Jiang Fan permaneció impasible, en silencio por un momento, luego dijo:
—Pero… esa era la forma original de las estrellas. Su estado inicial.
—Lo que describes es una belleza infinita, que solo existe en la fantasía. Pero la realidad siempre es fría y cruel. El ideal es el ideal, la realidad es la realidad.
—Dime: ¿cómo se puede lograr todo eso? No quiero "quizás", "tal vez" o "probablemente". Quiero una respuesta concreta.

Jiangnan no evadió, y dijo con franqueza:
—Hasta hoy, todavía no puedo dar la respuesta de esa época, ni entregar ese examen.
—Mirando la historia del cosmos, cada época ha dado su propia respuesta. La época de la Eternidad fue así, la era de las Mil Estrellas también. La respuesta de la época es un tema eterno, y nunca ha habido una respuesta correcta.
—Sea cual sea la respuesta, el cosmos ha avanzado así durante 13.800 millones de años. Quizás la respuesta que yo dé no pueda resistir la prueba del tiempo.
—Pero sé que la respuesta que dé superará todo lo pasado, dará a este cosmos un esplendor sin precedentes, será recordada por la historia, grabada en el tiempo pasado. Si no hubiera cambio, ¿para qué tomar el cuchillo en primer lugar?
—Quizás… la época que yo mismo establezca se derrumbe en el futuro. Pero cuando llegue ese día, dejaré el examen a los que vengan después, para que lo escriban.
—Nosotros, como fundadores de la época, ya hemos entregado nuestra respuesta, dejando una huella indeleble en el cosmos. Eso es suficiente.

Y ese era el verdadero pensamiento de Jiangnan.
Jiangnan no creía que, por estar en la cima, nadie pudiera superarlo en el futuro.
Quienes vinieran después quizás lo harían mejor que él.
Y entonces, ¿qué importaba dejarles el legado?

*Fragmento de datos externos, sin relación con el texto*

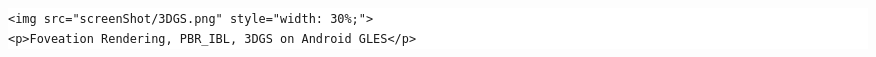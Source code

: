     <img src="screenShot/3DGS.png" style="width: 30%;">
    <p>Foveation Rendering, PBR_IBL, 3DGS on Android GLES</p>
  <div style="width: 100%;">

En ese momento, Wang Youzhi miró a Jiangnan con asombro. Era la primera vez que Jiangnan exponía abiertamente sus planes para el futuro.
Y el Dios Negro finalmente entendió por qué la Voluntad del Cosmos había elegido a Jiangnan.
Esa libertad, esa amplitud de miras… no cualquiera la tenía.
No importaba en qué altura estuviera Jiangnan, nunca miraba por encima del hombro a este cosmos.
Sino que se colocaba a sí mismo en la corriente de la gran época, usando sus propios ojos para comprenderlo todo.

En ese momento, la expresión de Jiang Fan se volvió completamente fría.